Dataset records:
═══

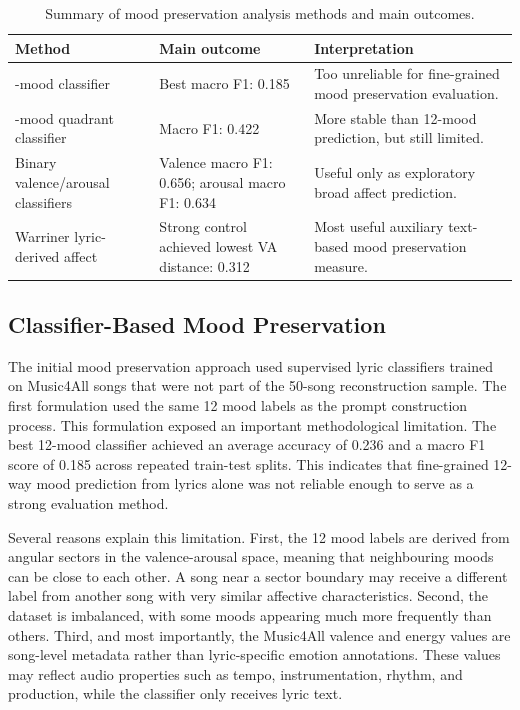 \begin{table}[H]
\centering
\renewcommand{\arraystretch}{1.2}
\caption{Summary of mood preservation analysis methods and main outcomes.}
\label{tab:mood_preservation_summary}
\begin{tabular}{
>{\raggedright\arraybackslash}p{}
>{\raggedright\arraybackslash}p{}
>{\raggedright\arraybackslash}p{}
}
\hline
Method & Main outcome & Interpretation \\
\hline
12-mood classifier & Best macro F1: 0.185 & Too unreliable for fine-grained mood preservation evaluation. \\
4-mood quadrant classifier & Macro F1: 0.422 & More stable than 12-mood prediction, but still limited. \\
Binary valence/arousal classifiers & Valence macro F1: 0.656; arousal macro F1: 0.634 & Useful only as exploratory broad affect prediction. \\
Warriner lyric-derived affect & Strong control achieved lowest VA distance: 0.312 & Most useful auxiliary text-based mood preservation measure. \\
\hline
\end{tabular}
\renewcommand{\arraystretch}{1.0}
\end{table}

\subsection{Classifier-Based Mood Preservation}

The initial mood preservation approach used supervised lyric classifiers trained on Music4All songs that were not part of the 50-song reconstruction sample. The first formulation used the same 12 mood labels as the prompt construction process. This formulation exposed an important methodological limitation. The best 12-mood classifier achieved an average accuracy of 0.236 and a macro F1 score of 0.185 across repeated train-test splits. This indicates that fine-grained 12-way mood prediction from lyrics alone was not reliable enough to serve as a strong evaluation method.

Several reasons explain this limitation. First, the 12 mood labels are derived from angular sectors in the valence-arousal space, meaning that neighbouring moods can be close to each other. A song near a sector boundary may receive a different label from another song with very similar affective characteristics. Second, the dataset is imbalanced, with some moods appearing much more frequently than others. Third, and most importantly, the Music4All valence and energy values are song-level metadata rather than lyric-specific emotion annotations. These values may reflect audio properties such as tempo, instrumentation, rhythm, and production, while the classifier only receives lyric text.

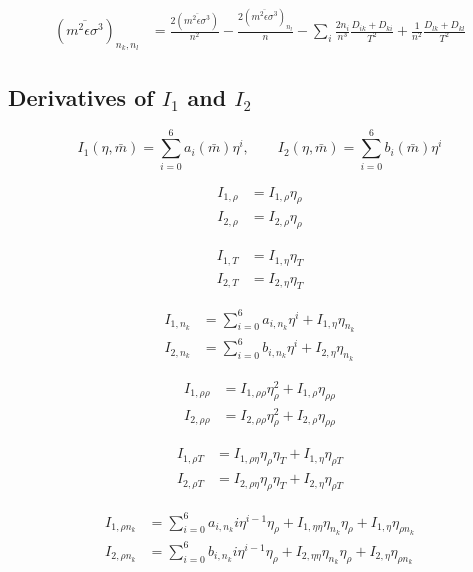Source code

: \documentclass[english]{../thermomemo/thermomemo}
\begin{document}
\begin{align}
  (\overline{m^2\epsilon\sigma^3})_{n_k,n_l} &= \frac{2(\overline{m^2\epsilon\sigma^3})}{n^2} - \frac{2(\overline{m^2\epsilon\sigma^3})_{n_l}}{n} - \sum_i \frac{2n_i}{n^3} \frac{D_{ik} + D_{ki}}{T^2} + \frac{1}{n^2} \frac{D_{lk} + D_{kl}}{T^2}
\end{align}

\subsection{Derivatives of $I_1$ and $I_2$}
\begin{equation}
  I_1(\eta,\bar m) = \sum_{i=0}^6 a_i(\bar m) \eta^i, \qquad  I_2(\eta,\bar m) = \sum_{i=0}^6 b_i(\bar m) \eta^i
\end{equation}

\begin{align}
  I_{1,\rho} &= I_{1,\rho} \eta_{\rho} \\
  I_{2,\rho} &= I_{2,\rho} \eta_{\rho}
\end{align}

\begin{align}
  I_{1,T} &= I_{1,\eta} \eta_{T} \\
  I_{2,T} &= I_{2,\eta} \eta_{T}
\end{align}

\begin{align}
  I_{1,n_k} &= \sum_{i=0}^6 a_{i,n_k} \eta^i + I_{1,\eta} \eta_{n_k} \\
  I_{2,n_k} &= \sum_{i=0}^6 b_{i,n_k} \eta^i + I_{2,\eta} \eta_{n_k}
\end{align}

\begin{align}
  I_{1,\rho\rho} &= I_{1,\rho \rho} \eta_{\rho}^2 + I_{1,\rho} \eta_{\rho\rho} \\
  I_{2,\rho\rho} &= I_{2,\rho \rho} \eta_{\rho}^2 + I_{2,\rho} \eta_{\rho\rho}
\end{align}

\begin{align}
  I_{1,\rho T} &= I_{1,\rho \eta} \eta_\rho \eta_T + I_{1,\eta} \eta_{\rho T} \\
  I_{2,\rho T} &= I_{2,\rho \eta} \eta_\rho \eta_T + I_{2,\eta} \eta_{\rho T}
\end{align}

\begin{align}
  I_{1,\rho n_k} &= \sum_{i=0}^6 a_{i,n_k} i \eta^{i-1} \eta_\rho + I_{1,\eta\eta} \eta_{n_k} \eta_\rho + I_{1,\eta} \eta_{\rho n_k} \\
  I_{2,\rho n_k} &= \sum_{i=0}^6 b_{i,n_k} i \eta^{i-1} \eta_\rho + I_{2,\eta\eta} \eta_{n_k} \eta_\rho + I_{2,\eta} \eta_{\rho n_k}
\end{align}
\end{document}
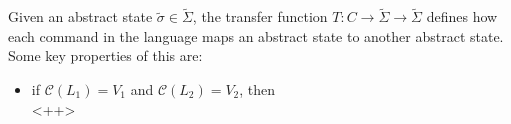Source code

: \documentclass[class=scrartcl]{standalone}
\begin{document}
Given an abstract state \(\tilde\sigma \in \tilde\Sigma\),
the transfer function \(T \colon C \to \tilde\Sigma \to \tilde\Sigma\)
defines how each command in the language maps an abstract state
to another abstract state.
Some key properties of this are:
\begin{itemize}
  \item if \(\mathcal C(L_1) = V_1\) and \(\mathcal C(L_2) = V_2\), then
        \[
          
        \]
        <++>
\end{itemize}
\TODO[]
\end{document}
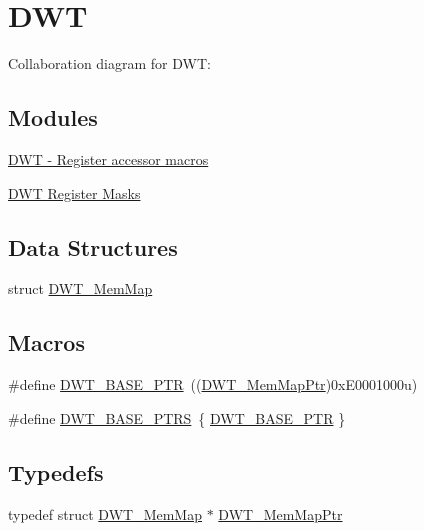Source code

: \hypertarget{group___d_w_t___peripheral}{}\section{D\+WT}
\label{group___d_w_t___peripheral}
Collaboration diagram for D\+WT\+:
\subsection*{Modules}
\begin{DoxyCompactItemize}
\item 
\hyperlink{group___d_w_t___register___accessor___macros}{D\+W\+T -\/ Register accessor macros}
\item 
\hyperlink{group___d_w_t___register___masks}{D\+W\+T Register Masks}
\end{DoxyCompactItemize}
\subsection*{Data Structures}
\begin{DoxyCompactItemize}
\item 
struct \hyperlink{struct_d_w_t___mem_map}{D\+W\+T\+\_\+\+Mem\+Map}
\end{DoxyCompactItemize}
\subsection*{Macros}
\begin{DoxyCompactItemize}
\item 
\#define \hyperlink{group___d_w_t___peripheral_ga3b46dfb2ea7946c6938028d879c82cb1}{D\+W\+T\+\_\+\+B\+A\+S\+E\+\_\+\+P\+TR}~((\hyperlink{group___d_w_t___peripheral_ga8a09a1b28d871c18ae8c69f67af6d573}{D\+W\+T\+\_\+\+Mem\+Map\+Ptr})0x\+E0001000u)
\item 
\#define \hyperlink{group___d_w_t___peripheral_ga606d55285f2df3c4bb43272ec842b475}{D\+W\+T\+\_\+\+B\+A\+S\+E\+\_\+\+P\+T\+RS}~\{ \hyperlink{group___d_w_t___peripheral_ga3b46dfb2ea7946c6938028d879c82cb1}{D\+W\+T\+\_\+\+B\+A\+S\+E\+\_\+\+P\+TR} \}
\end{DoxyCompactItemize}
\subsection*{Typedefs}
\begin{DoxyCompactItemize}
\item 
typedef struct \hyperlink{struct_d_w_t___mem_map}{D\+W\+T\+\_\+\+Mem\+Map} $\ast$ \hyperlink{group___d_w_t___peripheral_ga8a09a1b28d871c18ae8c69f67af6d573}{D\+W\+T\+\_\+\+Mem\+Map\+Ptr}
\end{DoxyCompactItemize}


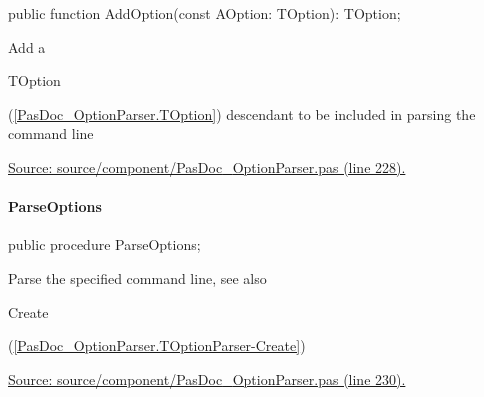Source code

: \documentclass{report}
\newif\ifpdf
\begin{document}
\label{PasDoc_OptionParser.TOptionParser-AddOption}
\begin{list}{}{
\setlength{\itemindent}{0cm}
\setlength{\listparindent}{0cm}
\setlength{\leftmargin}{\evensidemargin}
\addtolength{\leftmargin}{\tmplength}
\settowidth{\labelsep}{X}
\addtolength{\leftmargin}{\labelsep}
\setlength{\labelwidth}{\tmplength}
}
\item[\textbf{Declaration}\hfill]
\ifpdf
\begin{flushleft}
\fi
\begin{ttfamily}
public function AddOption(const AOption: TOption): TOption;\end{ttfamily}

\ifpdf
\end{flushleft}
\fi

\par
\item[\textbf{Description}]
Add a \begin{ttfamily}TOption\end{ttfamily}(\ref{PasDoc_OptionParser.TOption}) descendant to be included in parsing the command line\par
\href{https://github.com/pasdoc/pasdoc/blob/master/source/component/PasDoc_OptionParser.pas#L228}{Source: source/component/PasDoc{\_}OptionParser.pas (line 228).}

\end{list}
\paragraph*{ParseOptions}\hspace*{\fill}

\label{PasDoc_OptionParser.TOptionParser-ParseOptions}
\begin{list}{}{
\setlength{\itemindent}{0cm}
\setlength{\listparindent}{0cm}
\setlength{\leftmargin}{\evensidemargin}
\addtolength{\leftmargin}{\tmplength}
\settowidth{\labelsep}{X}
\addtolength{\leftmargin}{\labelsep}
\setlength{\labelwidth}{\tmplength}
}
\item[\textbf{Declaration}\hfill]
\ifpdf
\begin{flushleft}
\fi
\begin{ttfamily}
public procedure ParseOptions;\end{ttfamily}

\ifpdf
\end{flushleft}
\fi

\par
\item[\textbf{Description}]
Parse the specified command line, see also \begin{ttfamily}Create\end{ttfamily}(\ref{PasDoc_OptionParser.TOptionParser-Create})\par
\href{https://github.com/pasdoc/pasdoc/blob/master/source/component/PasDoc_OptionParser.pas#L230}{Source: source/component/PasDoc{\_}OptionParser.pas (line 230).}

\end{list}
\end{document}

═══

▸ **YOUR ASSIGNMENT**: In the lines above, find the word "blob" and copy each line that contains it.

▸ **FINAL ANSWER**:
\href{https://github.com/pasdoc/pasdoc/blob/master/source/component/PasDoc_OptionParser.pas#L228}{Source: source/component/PasDoc{\_}OptionParser.pas (line 228).}
\href{https://github.com/pasdoc/pasdoc/blob/master/source/component/PasDoc_OptionParser.pas#L230}{Source: source/component/PasDoc{\_}OptionParser.pas (line 230).}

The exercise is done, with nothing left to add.